(DATASET ENTRIES begins)

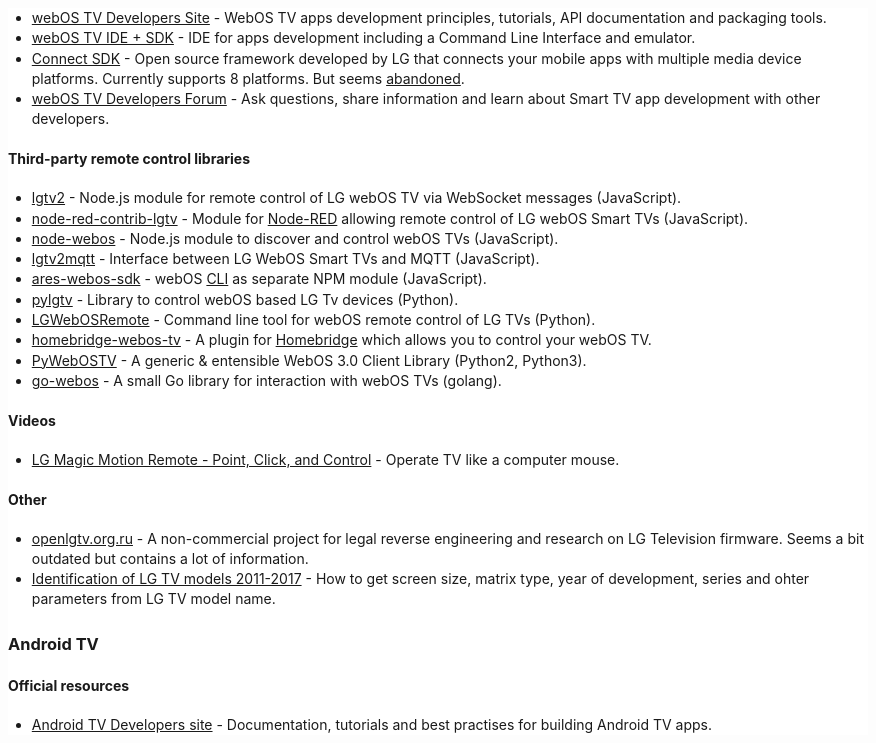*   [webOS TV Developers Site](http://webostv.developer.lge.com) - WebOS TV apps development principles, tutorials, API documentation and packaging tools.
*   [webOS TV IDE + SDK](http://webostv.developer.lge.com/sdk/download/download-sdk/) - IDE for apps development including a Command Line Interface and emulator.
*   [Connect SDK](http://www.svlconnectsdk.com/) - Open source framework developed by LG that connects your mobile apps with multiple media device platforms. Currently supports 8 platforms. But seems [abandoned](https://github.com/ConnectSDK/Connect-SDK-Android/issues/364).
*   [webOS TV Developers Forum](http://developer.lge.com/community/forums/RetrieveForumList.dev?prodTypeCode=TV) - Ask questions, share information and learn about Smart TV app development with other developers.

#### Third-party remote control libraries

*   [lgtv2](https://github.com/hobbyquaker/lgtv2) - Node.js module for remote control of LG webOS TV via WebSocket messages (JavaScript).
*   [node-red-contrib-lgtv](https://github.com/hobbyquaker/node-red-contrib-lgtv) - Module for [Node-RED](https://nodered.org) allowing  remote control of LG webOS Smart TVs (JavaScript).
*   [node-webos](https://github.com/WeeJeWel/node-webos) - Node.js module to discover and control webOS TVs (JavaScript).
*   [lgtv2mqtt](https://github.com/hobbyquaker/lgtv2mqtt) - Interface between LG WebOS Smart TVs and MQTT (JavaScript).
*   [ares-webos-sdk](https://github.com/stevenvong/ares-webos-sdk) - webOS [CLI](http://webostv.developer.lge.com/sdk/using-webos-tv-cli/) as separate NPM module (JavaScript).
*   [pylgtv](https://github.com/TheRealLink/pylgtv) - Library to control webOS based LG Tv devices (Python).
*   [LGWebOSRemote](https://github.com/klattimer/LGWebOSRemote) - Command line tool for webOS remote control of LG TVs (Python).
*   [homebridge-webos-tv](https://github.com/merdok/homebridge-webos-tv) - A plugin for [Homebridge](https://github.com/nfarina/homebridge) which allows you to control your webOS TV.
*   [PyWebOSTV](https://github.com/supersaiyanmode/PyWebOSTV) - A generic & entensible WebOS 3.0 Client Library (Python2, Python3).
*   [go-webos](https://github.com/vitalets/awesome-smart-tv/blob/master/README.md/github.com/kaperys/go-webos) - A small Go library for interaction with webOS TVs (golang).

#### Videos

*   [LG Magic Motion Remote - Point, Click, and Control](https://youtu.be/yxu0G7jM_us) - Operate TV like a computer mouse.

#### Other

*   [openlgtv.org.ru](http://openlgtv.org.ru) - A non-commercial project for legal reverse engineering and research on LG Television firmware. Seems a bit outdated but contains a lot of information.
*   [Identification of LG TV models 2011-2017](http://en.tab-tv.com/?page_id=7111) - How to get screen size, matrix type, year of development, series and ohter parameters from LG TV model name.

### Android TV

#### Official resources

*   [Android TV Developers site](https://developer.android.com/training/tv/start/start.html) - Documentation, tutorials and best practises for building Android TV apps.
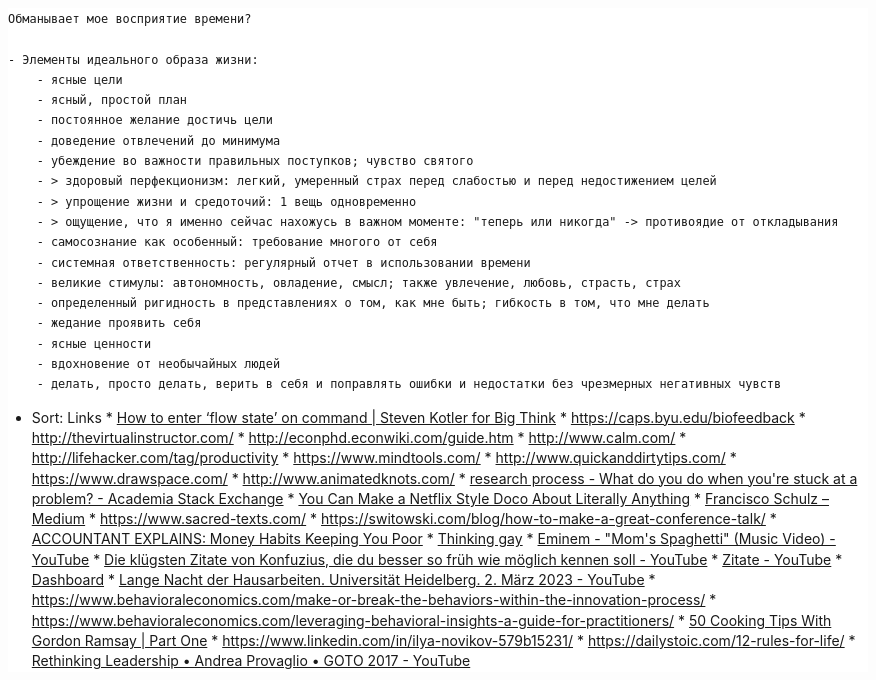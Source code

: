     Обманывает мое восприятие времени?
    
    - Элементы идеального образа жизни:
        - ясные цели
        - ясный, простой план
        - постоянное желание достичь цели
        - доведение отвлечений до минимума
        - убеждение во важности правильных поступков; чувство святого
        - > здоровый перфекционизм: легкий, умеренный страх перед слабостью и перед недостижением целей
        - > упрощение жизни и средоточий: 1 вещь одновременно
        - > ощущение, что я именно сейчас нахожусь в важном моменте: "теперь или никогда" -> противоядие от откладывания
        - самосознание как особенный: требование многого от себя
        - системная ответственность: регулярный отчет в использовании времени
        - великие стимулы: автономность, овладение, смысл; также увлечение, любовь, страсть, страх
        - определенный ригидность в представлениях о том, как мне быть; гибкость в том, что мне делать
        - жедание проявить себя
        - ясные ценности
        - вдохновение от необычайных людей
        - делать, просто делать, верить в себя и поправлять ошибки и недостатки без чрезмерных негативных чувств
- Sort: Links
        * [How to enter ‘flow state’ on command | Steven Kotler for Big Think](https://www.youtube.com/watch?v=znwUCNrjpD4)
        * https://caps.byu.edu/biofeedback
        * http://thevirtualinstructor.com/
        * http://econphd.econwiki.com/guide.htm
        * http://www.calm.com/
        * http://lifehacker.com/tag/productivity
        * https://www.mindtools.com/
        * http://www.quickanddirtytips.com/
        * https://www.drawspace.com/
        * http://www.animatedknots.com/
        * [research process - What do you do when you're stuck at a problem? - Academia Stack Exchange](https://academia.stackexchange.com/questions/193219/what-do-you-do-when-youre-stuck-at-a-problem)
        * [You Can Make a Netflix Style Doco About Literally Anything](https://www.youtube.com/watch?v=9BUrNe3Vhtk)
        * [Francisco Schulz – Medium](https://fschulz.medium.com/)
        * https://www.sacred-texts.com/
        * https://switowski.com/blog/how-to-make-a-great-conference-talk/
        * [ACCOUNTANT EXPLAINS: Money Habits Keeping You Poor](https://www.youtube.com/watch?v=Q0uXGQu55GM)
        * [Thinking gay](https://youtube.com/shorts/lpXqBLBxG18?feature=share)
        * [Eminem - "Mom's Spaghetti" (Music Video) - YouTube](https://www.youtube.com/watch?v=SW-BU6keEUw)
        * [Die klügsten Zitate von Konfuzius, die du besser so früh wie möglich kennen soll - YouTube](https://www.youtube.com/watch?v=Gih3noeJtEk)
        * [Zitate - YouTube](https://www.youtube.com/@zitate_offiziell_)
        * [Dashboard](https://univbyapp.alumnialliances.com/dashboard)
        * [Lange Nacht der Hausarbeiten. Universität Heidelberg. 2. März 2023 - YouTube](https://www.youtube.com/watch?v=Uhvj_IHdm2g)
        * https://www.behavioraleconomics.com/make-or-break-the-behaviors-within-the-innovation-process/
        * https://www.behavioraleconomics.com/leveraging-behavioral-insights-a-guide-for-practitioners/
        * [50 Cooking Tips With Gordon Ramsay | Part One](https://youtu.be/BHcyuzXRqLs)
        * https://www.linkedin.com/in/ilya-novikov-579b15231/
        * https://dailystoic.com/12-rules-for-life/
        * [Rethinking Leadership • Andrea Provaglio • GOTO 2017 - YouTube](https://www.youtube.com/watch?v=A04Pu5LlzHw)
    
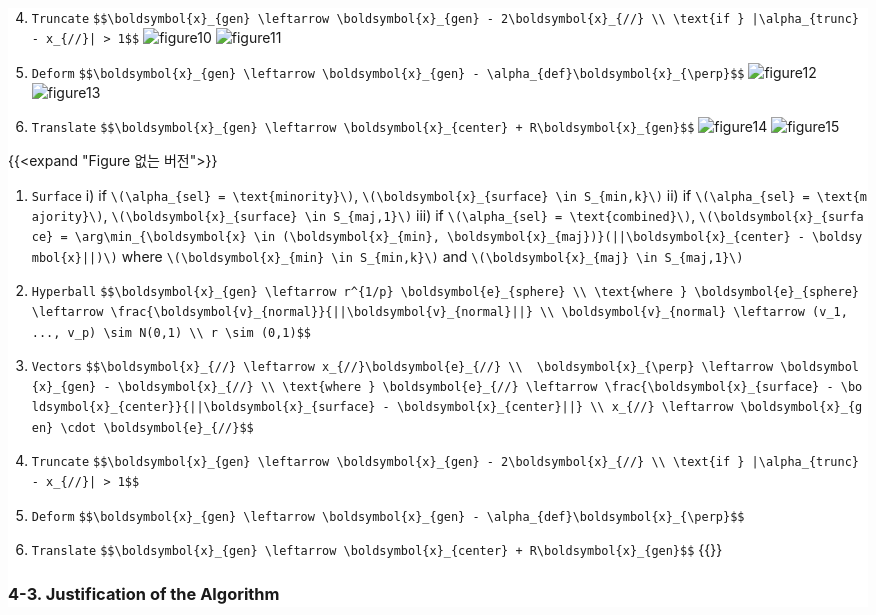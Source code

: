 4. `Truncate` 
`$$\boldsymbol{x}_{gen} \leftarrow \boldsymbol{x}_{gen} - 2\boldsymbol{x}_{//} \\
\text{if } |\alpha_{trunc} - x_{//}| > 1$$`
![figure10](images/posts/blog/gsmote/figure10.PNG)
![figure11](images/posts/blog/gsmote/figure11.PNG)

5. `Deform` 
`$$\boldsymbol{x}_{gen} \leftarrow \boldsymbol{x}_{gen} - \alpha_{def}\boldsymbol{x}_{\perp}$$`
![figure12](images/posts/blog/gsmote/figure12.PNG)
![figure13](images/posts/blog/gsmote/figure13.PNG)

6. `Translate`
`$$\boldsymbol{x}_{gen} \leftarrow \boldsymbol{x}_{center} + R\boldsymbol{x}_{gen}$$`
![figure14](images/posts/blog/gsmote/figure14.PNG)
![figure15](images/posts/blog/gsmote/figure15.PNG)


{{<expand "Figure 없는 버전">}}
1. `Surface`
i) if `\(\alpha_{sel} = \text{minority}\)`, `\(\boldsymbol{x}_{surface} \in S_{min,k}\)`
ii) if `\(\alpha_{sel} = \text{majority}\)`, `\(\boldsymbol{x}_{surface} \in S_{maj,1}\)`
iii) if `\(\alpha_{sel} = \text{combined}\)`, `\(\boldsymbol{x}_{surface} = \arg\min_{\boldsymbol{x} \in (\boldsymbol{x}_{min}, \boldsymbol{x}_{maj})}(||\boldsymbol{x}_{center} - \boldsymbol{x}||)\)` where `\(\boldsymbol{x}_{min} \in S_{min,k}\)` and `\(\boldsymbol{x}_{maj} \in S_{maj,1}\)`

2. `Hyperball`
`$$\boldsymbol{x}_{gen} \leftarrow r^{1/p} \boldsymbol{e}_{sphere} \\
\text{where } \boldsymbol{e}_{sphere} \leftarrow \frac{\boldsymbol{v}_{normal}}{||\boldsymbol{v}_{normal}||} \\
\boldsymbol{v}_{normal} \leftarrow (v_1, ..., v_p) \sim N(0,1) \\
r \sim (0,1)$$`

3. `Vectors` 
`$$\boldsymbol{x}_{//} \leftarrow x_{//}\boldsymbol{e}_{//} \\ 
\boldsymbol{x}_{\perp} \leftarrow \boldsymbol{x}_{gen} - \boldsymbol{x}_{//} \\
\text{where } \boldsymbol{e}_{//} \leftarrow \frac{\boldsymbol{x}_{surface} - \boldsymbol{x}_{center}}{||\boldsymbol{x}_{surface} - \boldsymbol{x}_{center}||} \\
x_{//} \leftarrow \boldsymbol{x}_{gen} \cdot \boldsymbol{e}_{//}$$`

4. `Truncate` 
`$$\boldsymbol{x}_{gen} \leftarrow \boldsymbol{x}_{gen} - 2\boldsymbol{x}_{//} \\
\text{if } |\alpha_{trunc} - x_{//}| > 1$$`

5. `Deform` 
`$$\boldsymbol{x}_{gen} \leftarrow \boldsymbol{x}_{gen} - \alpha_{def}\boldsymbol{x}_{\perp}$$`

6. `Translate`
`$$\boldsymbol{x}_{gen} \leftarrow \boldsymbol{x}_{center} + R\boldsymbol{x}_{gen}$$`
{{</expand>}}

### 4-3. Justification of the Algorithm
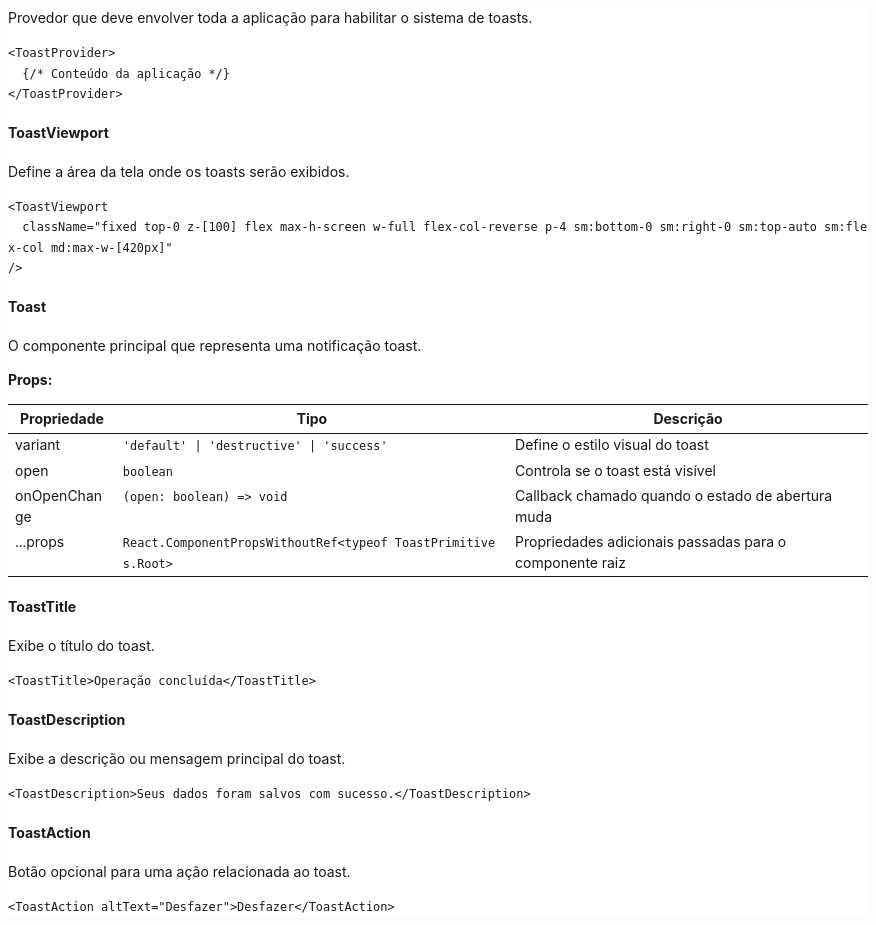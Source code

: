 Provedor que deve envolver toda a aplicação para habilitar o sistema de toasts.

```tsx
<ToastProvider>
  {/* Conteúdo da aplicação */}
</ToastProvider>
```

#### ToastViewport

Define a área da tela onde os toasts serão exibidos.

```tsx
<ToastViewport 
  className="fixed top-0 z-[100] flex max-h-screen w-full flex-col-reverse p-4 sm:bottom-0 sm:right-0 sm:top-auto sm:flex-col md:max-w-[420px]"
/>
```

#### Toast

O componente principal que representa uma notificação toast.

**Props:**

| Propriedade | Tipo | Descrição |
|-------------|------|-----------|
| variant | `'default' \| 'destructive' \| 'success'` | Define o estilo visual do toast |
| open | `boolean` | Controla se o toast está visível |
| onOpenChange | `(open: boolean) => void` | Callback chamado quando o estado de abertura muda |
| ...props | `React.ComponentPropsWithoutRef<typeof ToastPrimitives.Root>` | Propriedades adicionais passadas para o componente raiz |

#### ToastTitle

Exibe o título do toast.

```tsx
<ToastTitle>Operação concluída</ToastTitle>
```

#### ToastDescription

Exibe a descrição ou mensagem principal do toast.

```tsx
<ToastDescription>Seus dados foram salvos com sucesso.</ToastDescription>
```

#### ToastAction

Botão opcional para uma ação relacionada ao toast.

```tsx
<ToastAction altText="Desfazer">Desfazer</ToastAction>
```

(DATASET ENTRIES ends)

Search the records line by line for the word "github" and copy every line where it appears.

*   [Connect SDK](http://www.svlconnectsdk.com/) - Open source framework developed by LG that connects your mobile apps with multiple media device platforms. Currently supports 8 platforms. But seems [abandoned](https://github.com/ConnectSDK/Connect-SDK-Android/issues/364).
*   [lgtv2](https://github.com/hobbyquaker/lgtv2) - Node.js module for remote control of LG webOS TV via WebSocket messages (JavaScript).
*   [node-red-contrib-lgtv](https://github.com/hobbyquaker/node-red-contrib-lgtv) - Module for [Node-RED](https://nodered.org) allowing  remote control of LG webOS Smart TVs (JavaScript).
*   [node-webos](https://github.com/WeeJeWel/node-webos) - Node.js module to discover and control webOS TVs (JavaScript).
*   [lgtv2mqtt](https://github.com/hobbyquaker/lgtv2mqtt) - Interface between LG WebOS Smart TVs and MQTT (JavaScript).
*   [ares-webos-sdk](https://github.com/stevenvong/ares-webos-sdk) - webOS [CLI](http://webostv.developer.lge.com/sdk/using-webos-tv-cli/) as separate NPM module (JavaScript).
*   [pylgtv](https://github.com/TheRealLink/pylgtv) - Library to control webOS based LG Tv devices (Python).
*   [LGWebOSRemote](https://github.com/klattimer/LGWebOSRemote) - Command line tool for webOS remote control of LG TVs (Python).
*   [homebridge-webos-tv](https://github.com/merdok/homebridge-webos-tv) - A plugin for [Homebridge](https://github.com/nfarina/homebridge) which allows you to control your webOS TV.
*   [PyWebOSTV](https://github.com/supersaiyanmode/PyWebOSTV) - A generic & entensible WebOS 3.0 Client Library (Python2, Python3).
*   [go-webos](https://github.com/vitalets/awesome-smart-tv/blob/master/README.md/github.com/kaperys/go-webos) - A small Go library for interaction with webOS TVs (golang).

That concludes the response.